The health and fitness of your drivers are of paramount importance. Are they on medication and could these possibly interfere with driving safely? Does their eyesight satisfy health requirements of the law?

Also, assess a driver based on their skills. Do they need more training? How many endorsements do they have? Do they have previous accidents?

6. Ensuring vehicle safety

All vehicles, whether company or grey fleet, should meet minimum standards set by the Euro NCAP rating and safety systems (e.g. Electronic Stability Control and Antilock Braking Systems).

These should be recorded and regularly updated. On the part of employees, remind them to check their own vehicles for any issues especially with the tires, oil, brakes, or lights.

7. Managing driving hours

A fatigued driver is a potential hazard to be on the road. Manage the time your employees need to go from one place to another. Include in your policies a standard number of hours for driving and the break time needed in between.

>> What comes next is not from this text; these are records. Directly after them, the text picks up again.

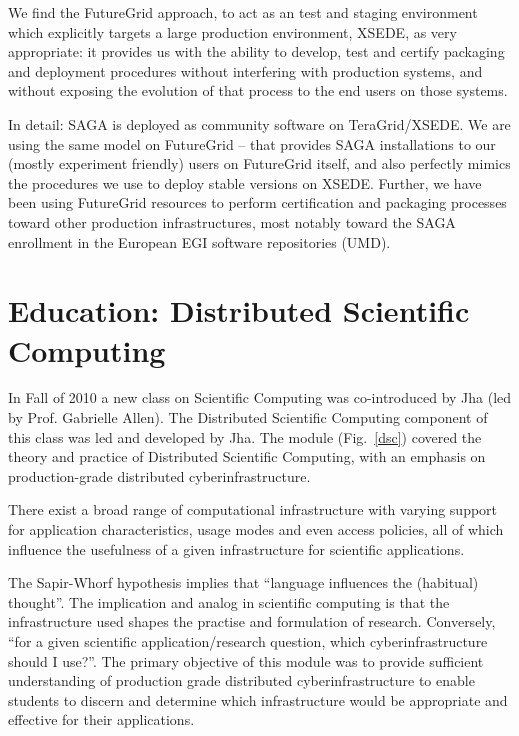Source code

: \documentclass[]{paper}
\begin{document}
 We find the FutureGrid approach, to act as an test and staging
 environment which explicitly targets a large production environment,
 XSEDE, as very appropriate: it provides us with the ability to
 develop, test and certify packaging and deployment procedures without
 interfering with production systems, and without exposing the
 evolution of that process to the end users on those systems.  

 In detail: SAGA is deployed as community software on TeraGrid/XSEDE.
 We are using the same model on FutureGrid -- that provides SAGA
 installations to our (mostly experiment friendly) users on FutureGrid
 itself, and also perfectly mimics the procedures we use to deploy
 stable versions on XSEDE.  Further, we have been using FutureGrid
 resources to perform certification and packaging processes toward
 other production infrastructures, most notably toward the SAGA
 enrollment in the European EGI software repositories (UMD).


\section{Education: Distributed Scientific Computing}
\label{sec:edu}

In Fall of 2010 a new class on Scientific Computing was co-introduced
by Jha (led by Prof. Gabrielle Allen). The Distributed Scientific
Computing component of this class was led and developed by Jha.  The
module (Fig.~\ref{dsc}) covered the theory and practice of Distributed
Scientific Computing, with an emphasis on production-grade distributed
cyberinfrastructure.

There exist a broad range of computational infrastructure with varying
support for application characteristics, usage modes and even access
policies, all of which influence the usefulness of a given
infrastructure for scientific applications.

The Sapir-Whorf hypothesis implies that ``language influences the
(habitual) thought''. The implication and analog in scientific
computing is that the infrastructure used shapes the practise and
formulation of research. Conversely, ``for a given scientific
application/research question, which cyberinfrastructure should I
use?''.  The primary objective of this module was to provide
sufficient understanding of production grade distributed
cyberinfrastructure to enable students to discern and determine which
infrastructure would be appropriate and effective for their
applications.
\end{document}

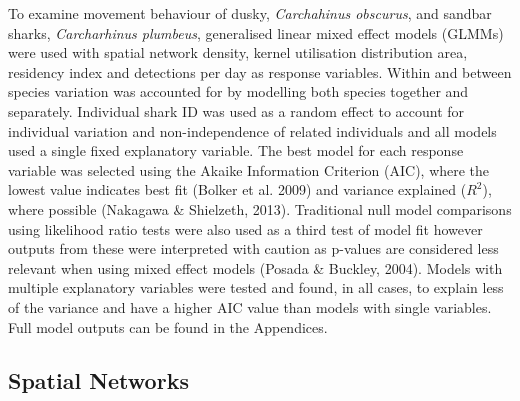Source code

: \documentclass[11pt,a4paper]{article}
\begin{document}
	To examine movement behaviour of dusky, \textit{Carchahinus obscurus}, and sandbar sharks, \textit{Carcharhinus plumbeus}, generalised linear mixed effect models (GLMMs) were used with spatial network density, kernel utilisation distribution area, residency index and detections per day as response variables. Within and between species variation was accounted for by modelling both species together and separately. Individual shark ID was used as a random effect to account for individual variation and non-independence of related individuals and all models used a single fixed explanatory variable. The best model for each response variable was selected using the Akaike Information Criterion (AIC), where the lowest value indicates best fit (Bolker et al. 2009) and variance explained ($R^2$), where possible (Nakagawa \& Shielzeth, 2013). Traditional null model comparisons using likelihood ratio tests were also used as a third test of model fit however outputs from these were interpreted with caution as p-values are considered less relevant when using mixed effect models (Posada \& Buckley, 2004). Models with multiple explanatory variables were tested and found, in all cases, to explain less of the variance and have a higher AIC value than models with single variables. Full model outputs can be found in the Appendices. 
	
	
	\subsection{Spatial Networks}
	
\end{document}

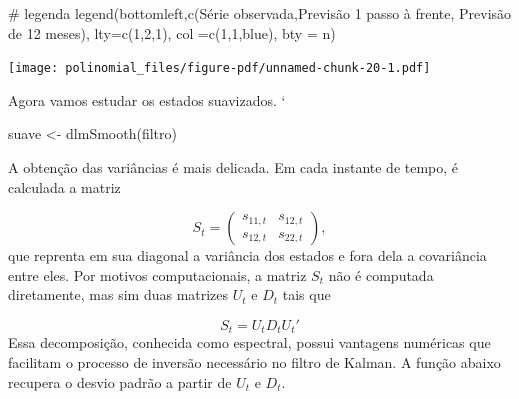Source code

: \documentclass[
  letterpaper,
  DIV=11,
  numbers=noendperiod]{scrreprt}
\newenvironment{Shaded}{\begin{snugshade}}{\end{snugshade}}
\newcommand{\AttributeTok}[1]{\textcolor[rgb]{0.40,0.45,0.13}{#1}}
\newcommand{\CommentTok}[1]{\textcolor[rgb]{0.37,0.37,0.37}{#1}}
\newcommand{\DecValTok}[1]{\textcolor[rgb]{0.68,0.00,0.00}{#1}}
\newcommand{\FunctionTok}[1]{\textcolor[rgb]{0.28,0.35,0.67}{#1}}
\newcommand{\NormalTok}[1]{\textcolor[rgb]{0.00,0.23,0.31}{#1}}
\newcommand{\OtherTok}[1]{\textcolor[rgb]{0.00,0.23,0.31}{#1}}
\newcommand{\StringTok}[1]{\textcolor[rgb]{0.13,0.47,0.30}{#1}}
\begin{document}
\begin{Shaded}
\begin{Highlighting}[]
\CommentTok{\# legenda}
\FunctionTok{legend}\NormalTok{(}\StringTok{\textquotesingle{}bottomleft\textquotesingle{}}\NormalTok{,}\FunctionTok{c}\NormalTok{(}\StringTok{\textquotesingle{}Série observada\textquotesingle{}}\NormalTok{,}\StringTok{\textquotesingle{}Previsão 1 passo à frente\textquotesingle{}}\NormalTok{, }\StringTok{\textquotesingle{}Previsão de 12 meses\textquotesingle{}}\NormalTok{), }\AttributeTok{lty=}\FunctionTok{c}\NormalTok{(}\DecValTok{1}\NormalTok{,}\DecValTok{2}\NormalTok{,}\DecValTok{1}\NormalTok{), }\AttributeTok{col =}\FunctionTok{c}\NormalTok{(}\DecValTok{1}\NormalTok{,}\DecValTok{1}\NormalTok{,}\StringTok{\textquotesingle{}blue\textquotesingle{}}\NormalTok{), }\AttributeTok{bty =} \StringTok{\textquotesingle{}n\textquotesingle{}}\NormalTok{)}
\end{Highlighting}
\end{Shaded}

\texttt{[image: polinomial\_files/figure-pdf/unnamed-chunk-20-1.pdf]}

Agora vamos estudar os estados suavizados. `

\begin{Shaded}
\begin{Highlighting}[]
\NormalTok{suave }\OtherTok{\textless{}{-}} \FunctionTok{dlmSmooth}\NormalTok{(filtro)}
\end{Highlighting}
\end{Shaded}

A obtenção das variâncias é mais delicada. Em cada instante de tempo, é
calculada a matriz

\[S_t=\left( \begin{array}{cc} s_{11,t} & s_{12,t}\\s_{12,t}&s_{22,t}\end{array}\right),\]
que reprenta em sua diagonal a variância dos estados e fora dela a
covariância entre eles. Por motivos computacionais, a matriz \(S_t\) não
é computada diretamente, mas sim duas matrizes \(U_t\) e \(D_t\) tais
que

\[S_t=U_t D_t U_t'\] Essa decomposição, conhecida como espectral, possui
vantagens numéricas que facilitam o processo de inversão necessário no
filtro de Kalman. A função abaixo recupera o desvio padrão a partir de
\(U_t\) e \(D_t\).
\end{document}
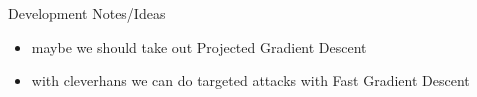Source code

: \documentclass{article}
\begin{document}
    


\tableofcontents
\vspace{1in}
{\Large \noindent Development Notes/Ideas}
\begin{itemize}
    \item maybe we should take out Projected Gradient Descent
    \item with cleverhans we can do targeted attacks with Fast Gradient Descent
\end{itemize}

\setlength{\parskip}{1em} %

\pagebreak

\pagebreak

\pagebreak




\pagebreak
\printbibliography
\end{document}
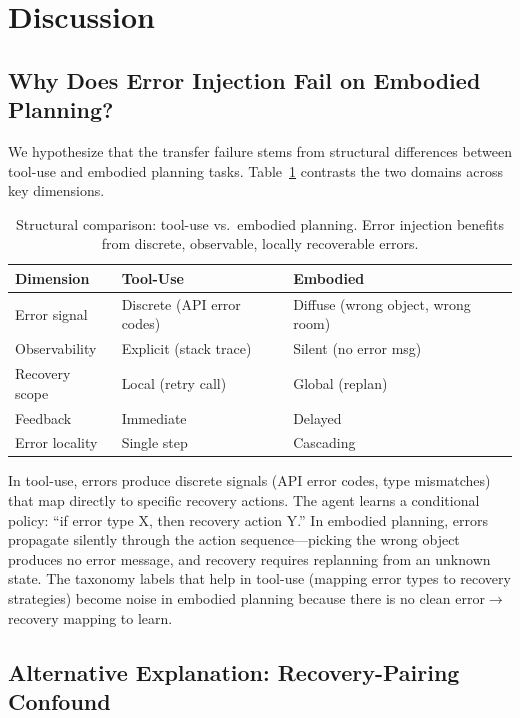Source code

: \section{Discussion}
\label{sec:discussion}

\subsection{Why Does Error Injection Fail on Embodied Planning?}
\label{sec:structural_hypothesis}

We hypothesize that the transfer failure stems from structural differences between tool-use and embodied planning tasks. Table~\ref{tab:structural} contrasts the two domains across key dimensions.

\begin{table}[t]
\centering
\small
\begin{tabular}{p{2.2cm}p{2.3cm}p{2.3cm}}
\toprule
\textbf{Dimension} & \textbf{Tool-Use} \cite{paladin2025} & \textbf{Embodied} \\
\midrule
Error signal & Discrete (API error codes) & Diffuse (wrong object, wrong room) \\
Observability & Explicit (stack trace) & Silent (no error msg) \\
Recovery scope & Local (retry call) & Global (replan) \\
Feedback & Immediate & Delayed \\
Error locality & Single step & Cascading \\
\bottomrule
\end{tabular}
\caption{Structural comparison: tool-use vs.\ embodied planning. Error injection benefits from discrete, observable, locally recoverable errors.}
\label{tab:structural}
\end{table}

In tool-use, errors produce discrete signals (API error codes, type mismatches) that map directly to specific recovery actions. The agent learns a conditional policy: ``if error type X, then recovery action Y.'' In embodied planning, errors propagate silently through the action sequence---picking the wrong object produces no error message, and recovery requires replanning from an unknown state. The taxonomy labels that help in tool-use (mapping error types to recovery strategies) become noise in embodied planning because there is no clean error$\to$recovery mapping to learn.

\subsection{Alternative Explanation: Recovery-Pairing Confound}
\label{sec:confound}


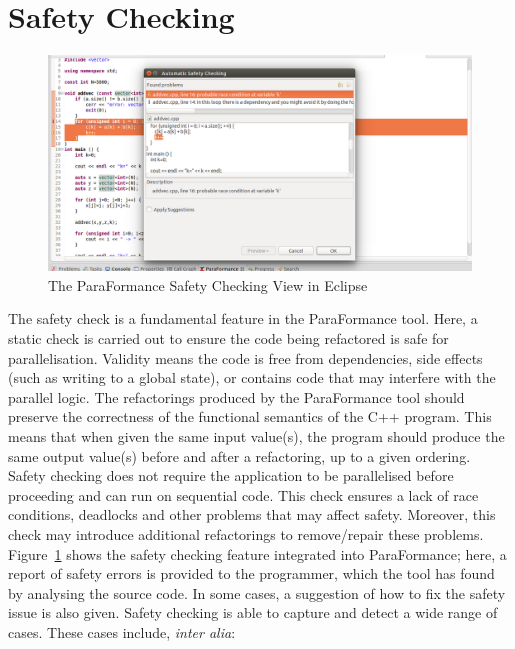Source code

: \section{Safety Checking}
\begin{figure}
\centering
\includegraphics[scale=0.26]{figures/pf-safety-auto-dialog.png}
\caption{The ParaFormance Safety Checking View in Eclipse}
\label{fig:safety1}
\end{figure}

The safety check is a fundamental feature in the ParaFormance tool. Here, a static check is carried out to ensure the code being refactored is safe for parallelisation. Validity means the code is free from dependencies, side effects (such as writing to a global state), or contains code that may interfere with the parallel logic.
%
The refactorings produced by the ParaFormance tool should preserve the correctness of the functional semantics of the C++ program. This means that when given the same input value(s), the program should produce the same output value(s) before and after a refactoring, up to a given ordering.
%
Safety checking does not require the application to be parallelised before proceeding and can run on sequential code. This check ensures a lack of race conditions, deadlocks and other problems that may affect safety. Moreover, this check may introduce additional refactorings to remove/repair these problems. 
%
Figure~\ref{fig:safety1} shows the safety checking feature integrated into ParaFormance; here, a report of safety errors is provided to the programmer, which the tool has found by analysing the source code.
In some cases, a suggestion of how to fix the safety issue is also given. Safety checking is able to capture and detect a wide range of cases. These cases include, \textit{inter alia}:

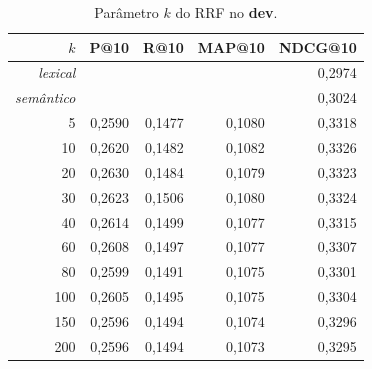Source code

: \begin{table}[t]
\centering
\caption{Parâmetro $k$ do RRF no \textbf{dev}.}
\label{tab:dev_rrf}
\small
\begin{tabular}{rrrrr}
\toprule
$k$ & P@10 & R@10 & MAP@10 & NDCG@10 \\
\midrule
\textit{lexical} & \multicolumn{3}{c}{} & 0,2974 \\
\textit{semântico} & \multicolumn{3}{c}{} & 0,3024 \\
\midrule
5 & 0,2590 & 0,1477 & 0,1080 & 0,3318 \\
10 & 0,2620 & 0,1482 & 0,1082 & 0,3326 \\
20 & 0,2630 & 0,1484 & 0,1079 & 0,3323 \\
30 & 0,2623 & 0,1506 & 0,1080 & 0,3324 \\
40 & 0,2614 & 0,1499 & 0,1077 & 0,3315 \\
60 & 0,2608 & 0,1497 & 0,1077 & 0,3307 \\
80 & 0,2599 & 0,1491 & 0,1075 & 0,3301 \\
100 & 0,2605 & 0,1495 & 0,1075 & 0,3304 \\
150 & 0,2596 & 0,1494 & 0,1074 & 0,3296 \\
200 & 0,2596 & 0,1494 & 0,1073 & 0,3295 \\
\bottomrule
\end{tabular}
\end{table}
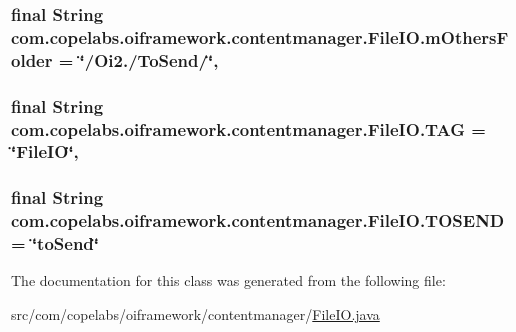 \subsubsection[{m\+Others\+Folder}]{\setlength{\rightskip}{0pt plus 5cm}final String com.\+copelabs.\+oiframework.\+contentmanager.\+File\+I\+O.\+m\+Others\+Folder = \char`\"{}/Oi2./To\+Send/\char`\"{}\hspace{0.3cm}{\ttfamily [static]}, {\ttfamily [private]}}\label{classcom_1_1copelabs_1_1oiframework_1_1contentmanager_1_1_file_i_o_af98e1837f90964eaf6beba0ad81a3ac9}
\hypertarget{classcom_1_1copelabs_1_1oiframework_1_1contentmanager_1_1_file_i_o_a3c9a4822f7f3f13c35b80a570bb99304}{}
\subsubsection[{T\+A\+G}]{\setlength{\rightskip}{0pt plus 5cm}final String com.\+copelabs.\+oiframework.\+contentmanager.\+File\+I\+O.\+T\+A\+G = \char`\"{}File\+I\+O\char`\"{}\hspace{0.3cm}{\ttfamily [static]}, {\ttfamily [private]}}\label{classcom_1_1copelabs_1_1oiframework_1_1contentmanager_1_1_file_i_o_a3c9a4822f7f3f13c35b80a570bb99304}
\hypertarget{classcom_1_1copelabs_1_1oiframework_1_1contentmanager_1_1_file_i_o_abe358da5948b9b2ff2c7665a57449c1b}{}
\subsubsection[{T\+O\+S\+E\+N\+D}]{\setlength{\rightskip}{0pt plus 5cm}final String com.\+copelabs.\+oiframework.\+contentmanager.\+File\+I\+O.\+T\+O\+S\+E\+N\+D = \char`\"{}to\+Send\char`\"{}\hspace{0.3cm}{\ttfamily [static]}}\label{classcom_1_1copelabs_1_1oiframework_1_1contentmanager_1_1_file_i_o_abe358da5948b9b2ff2c7665a57449c1b}


The documentation for this class was generated from the following file\+:\begin{DoxyCompactItemize}
\item 
src/com/copelabs/oiframework/contentmanager/\hyperlink{_file_i_o_8java}{File\+I\+O.\+java}\end{DoxyCompactItemize}

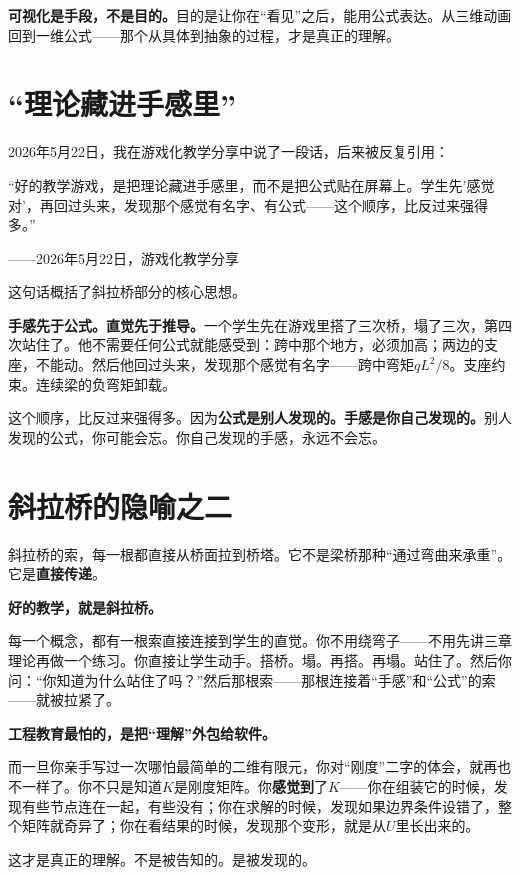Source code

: \textbf{可视化是手段，不是目的。}目的是让你在``看见''之后，能用公式表达。从三维动画回到一维公式——那个从具体到抽象的过程，才是真正的理解。

\section{``理论藏进手感里''}

2026年5月22日，我在游戏化教学分享中说了一段话，后来被反复引用：

\begin{shiyu-inline}
``好的教学游戏，是把理论藏进手感里，而不是把公式贴在屏幕上。学生先'感觉对'，再回过头来，发现那个感觉有名字、有公式——这个顺序，比反过来强得多。''

\hfill ——2026年5月22日，游戏化教学分享
\end{shiyu-inline}

这句话概括了斜拉桥部分的核心思想。

\textbf{手感先于公式。直觉先于推导。}一个学生先在游戏里搭了三次桥，塌了三次，第四次站住了。他不需要任何公式就能感受到：跨中那个地方，必须加高；两边的支座，不能动。然后他回过头来，发现那个感觉有名字——跨中弯矩$qL^2/8$。支座约束。连续梁的负弯矩卸载。

这个顺序，比反过来强得多。因为\textbf{公式是别人发现的。手感是你自己发现的。}别人发现的公式，你可能会忘。你自己发现的手感，永远不会忘。

\section{斜拉桥的隐喻之二}

斜拉桥的索，每一根都直接从桥面拉到桥塔。它不是梁桥那种``通过弯曲来承重''。它是\textbf{直接传递}。

\textbf{好的教学，就是斜拉桥。}

每一个概念，都有一根索直接连接到学生的直觉。你不用绕弯子——不用先讲三章理论再做一个练习。你直接让学生动手。搭桥。塌。再搭。再塌。站住了。然后你问：``你知道为什么站住了吗？''然后那根索——那根连接着``手感''和``公式''的索——就被拉紧了。

\begin{shiyu-note}
\label{note:chap8}

\textbf{工程教育最怕的，是把``理解''外包给软件。}

而一旦你亲手写过一次哪怕最简单的二维有限元，你对``刚度''二字的体会，就再也不一样了。你不只是知道$K$是刚度矩阵。你\textbf{感觉到}了$K$——你在组装它的时候，发现有些节点连在一起，有些没有；你在求解的时候，发现如果边界条件设错了，整个矩阵就奇异了；你在看结果的时候，发现那个变形，就是从$U$里长出来的。

这才是真正的理解。不是被告知的。是被发现的。
\end{shiyu-note}

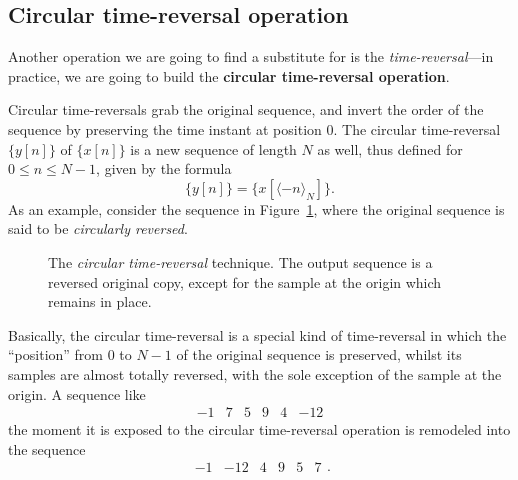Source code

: \documentclass[\documentfontsize, twocolumn]{\classname}
\begin{document}
\subsection{Circular time-reversal operation}
Another operation we are going to find a substitute for is the \emph{time-reversal}---in practice, we are going to build the \textbf{circular time-reversal operation}.

Circular time-reversals grab the original sequence, and invert the order of the sequence by preserving the time instant at position $0$. The circular time-reversal $\{y[n]\}$ of $\{x[n]\}$ is a new sequence of length $N$ as well, thus defined for $0 \leq n \leq N-1$, given by the formula
\begin{equation}\label{eqn:circularTimeReversal}
    \{y[n]\} = \{x[\langle -n \rangle_N]\}.
\end{equation}
As an example, consider the sequence in Figure~\ref{tikz:circularTimeReversal}, where the original sequence is said to be \emph{circularly reversed}.
\begin{figure}[ht]
\begin{center}
    \end{center}\caption{The \emph{circular time-reversal} technique. The output sequence is a reversed original copy, except for the sample at the origin which remains in place.}\label{tikz:circularTimeReversal}
\end{figure}

Basically, the circular time-reversal is a special kind of time-reversal in which the ``position'' from $0$ to $N-1$ of the original sequence is preserved, whilst its samples are almost totally reversed, with the sole exception of the sample at the origin. A sequence like
\[
    \begin{matrix} -1 & 7 & 5 & 9 & 4 & -12\end{matrix}
\]
the moment it is exposed to the circular time-reversal operation is remodeled into the sequence
\[
    \begin{matrix} -1 & -12 & 4 & 9 & 5 & 7\end{matrix}.
\]
\end{document}
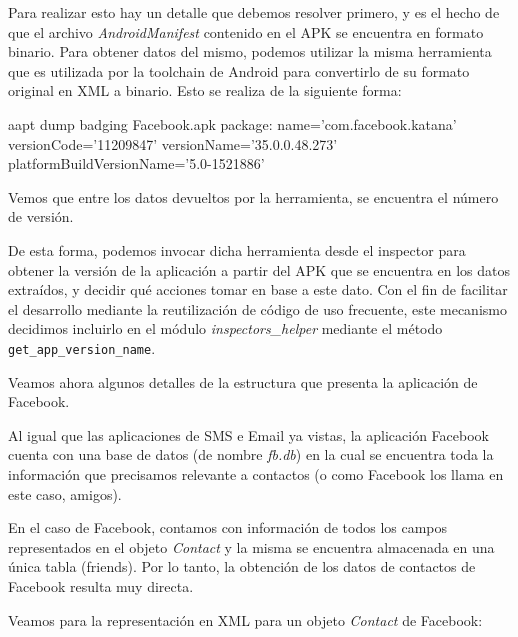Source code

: Para realizar esto hay un detalle que debemos resolver primero, y es el hecho de que el archivo \emph{AndroidManifest} contenido en el APK se encuentra en formato binario. Para obtener datos del mismo, podemos utilizar la misma herramienta que es utilizada por la toolchain de Android para convertirlo de su formato original en XML a binario. Esto se realiza de la siguiente forma:
\newline

\begin{bash}
aapt dump badging Facebook.apk
package: name='com.facebook.katana' versionCode='11209847' versionName='35.0.0.48.273' platformBuildVersionName='5.0-1521886'
\end{bash}

Vemos que entre los datos devueltos por la herramienta, se encuentra el número de versión.

De esta forma, podemos invocar dicha herramienta desde el inspector para obtener la versión de la aplicación a partir del APK que se encuentra en los datos extraídos, y decidir qué acciones tomar en base a este dato. Con el fin de facilitar el desarrollo mediante la reutilización de código de uso frecuente, este mecanismo decidimos incluirlo en el módulo \emph{inspectors\_helper} mediante el método \texttt{get\_app\_version\_name}.

Veamos ahora algunos detalles de la estructura que presenta la aplicación de Facebook.

Al igual que las aplicaciones de SMS e Email ya vistas, la aplicación Facebook cuenta con una base de datos (de nombre \emph{fb.db}) en la cual se encuentra toda la información que precisamos relevante a contactos (o como Facebook los llama en este caso, amigos).

En el caso de Facebook, contamos con información de todos los campos representados en el objeto \emph{Contact} y la misma se encuentra almacenada en una única tabla (friends). Por lo tanto, la obtención de los datos de contactos de Facebook resulta muy directa.

Veamos para la representación en XML para un objeto \emph{Contact} de Facebook:
\newline

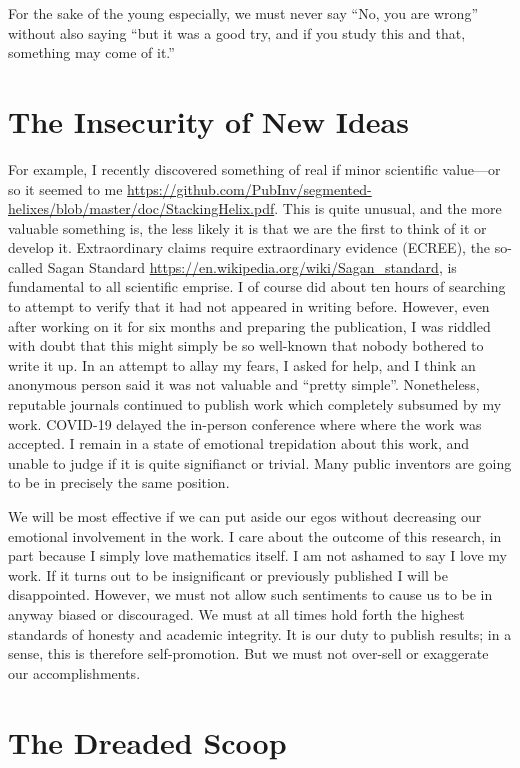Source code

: \documentclass[
	fontsize=10pt, %
	twoside=false, %
	secnumdepth=1, %
]{kaobook}
\begin{document}
For the sake of the young especially, we must never say
``No, you are wrong'' without also saying ``but it was
a good try, and if you study this and that, something may come of it.''


\section{The Insecurity of New Ideas}

For example, I recently discovered something of
real if minor scientific value---or so it seemed to me \url{https://github.com/PubInv/segmented-helixes/blob/master/doc/StackingHelix.pdf}.
This is quite unusual, and the more valuable something is,
the less likely it is that we are the first to think of it
or develop it.
Extraordinary claims require extraordinary evidence (ECREE),
the so-called Sagan Standard \url{https://en.wikipedia.org/wiki/Sagan_standard},
is fundamental to all scientific emprise.
I of course did about ten hours of searching to
attempt to verify that it had not appeared in writing before.
However, even after working on it for six months and preparing
the publication, I was riddled with doubt that this might simply
be so well-known that nobody bothered to write it up.
In an attempt to allay my fears, I asked for help, and
I think an anonymous person said it was not valuable and ``pretty simple''.
Nonetheless, reputable journals continued to publish work
which completely subsumed by my work. COVID-19 delayed the
in-person conference where where the work was accepted.
I remain in a state of emotional trepidation about this work,
and unable to judge if it is quite signifianct or trivial.
Many public inventors are going to be in precisely the
same position.

We will be most effective if we can put aside our egos
without decreasing our emotional involvement in the work.
I care about the outcome of this research, in part because
I simply love mathematics itself.
I am not ashamed to say I love my work. If it turns out
to be insignificant or previously published I will be disappointed.
However, we must not allow such sentiments to cause
us to be in anyway biased or discouraged.
We must at all times hold forth the highest standards
of honesty and academic integrity.
It is our duty to publish results; in a sense,
this is therefore self-promotion.
But we must not over-sell or exaggerate our accomplishments.

\section{The Dreaded Scoop}
\end{document}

Again, investing in a telematics system can give you accurate data on your drivers and vehicles’ status. This would help remind your employees that they need to take more breaks or that they are being on the road for too long.

Take A Proactive Approach In Grey Fleet Management

If your company uses grey fleet, take a proactive stance and ensure that all vehicles and drivers are fit to take company journeys. Refrain from allowing out on the road anyone or any vehicle that do not pass legal and company standards.

All these steps would ensure that you and your employees would continue with your day-to-day work without any untoward incidents.